Dave- Thank you very much I'll start compiling pictures and information. A one piece bushing/gear loctited in the pulley would probably be the best bet.


Bob


----------



## n4zou (Apr 19, 2012)

90LX_Notch  said:
			
		

> This is what happens when you don't take care of your teeth!
> 
> 
> This is the spindle pulley for my Atlas/Craftsman 618 MKII. The gear is part of the pulley casting and drives the bull gear when the lathe is used in backgear. The part is no longer available and even if it was, I am sure it would cost more then the $250.00 that I bought the lathe for. There's not enough meat to bore the pulley out and key a new gear to it. It doesn't make sense to reproduce the whole thing. I will probably just rig up a counter pulley system to replicate the back gear rpms.

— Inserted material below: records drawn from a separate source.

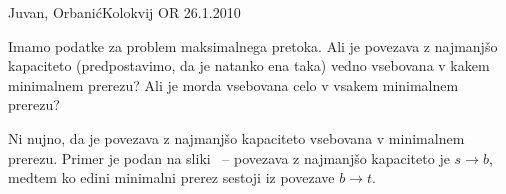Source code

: \begin{naloga}{Juvan, Orbanić}{Kolokvij OR 26.1.2010}
\begin{vprasanje}
Imamo podatke za problem maksimalnega pretoka.
Ali je povezava z najmanjšo kapaciteto
(predpostavimo, da je natanko ena taka)
vedno vsebovana v kakem minimalnem prerezu?
Ali je morda vsebovana celo v vsakem minimalnem prerezu?
\end{vprasanje}

\begin{odgovor}
Ni nujno,
da je povezava z najmanjšo kapaciteto vsebovana v minimalnem prerezu.
Primer je podan na sliki~\fig{}
-- povezava z najmanjšo kapaciteto je $s \to b$,
medtem ko edini minimalni prerez sestoji iz povezave $b \to t$.

\begin{slika}
\pgfslika
{}
\end{slika}
\end{odgovor}
\end{naloga}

Don't rig up a counter pulley system to replicate the back gear system. Do it at the motor spindle. this would be the simplest way to do it and have it work properly. The only reason they geared the back gear system was the pressures involved when gearing down the spindle at the spindle. The only reason for back gearing the spindle that was was the speed of changing over from direct drive to back gear drive and most people would not purchase a lathe without back gears that all lathes of that era had. Once you change over to the motor reduction system shown in the link below you'll find switching between normal and reduction a pain in the ass, which was the reason for back gear drive system in the first place. The question is how many threading jobs do you do at home on the lathe? Like most of us at home the answer is not very often. When I do set up for threading on a project I usually wait until I have all the parts that need to be threaded completed except for the actual cutting of the threads on all parts that need them. This saves set up time on the lathe and in your case switching over to a big pulley would only need to be done once and removing it after all threading is completed. 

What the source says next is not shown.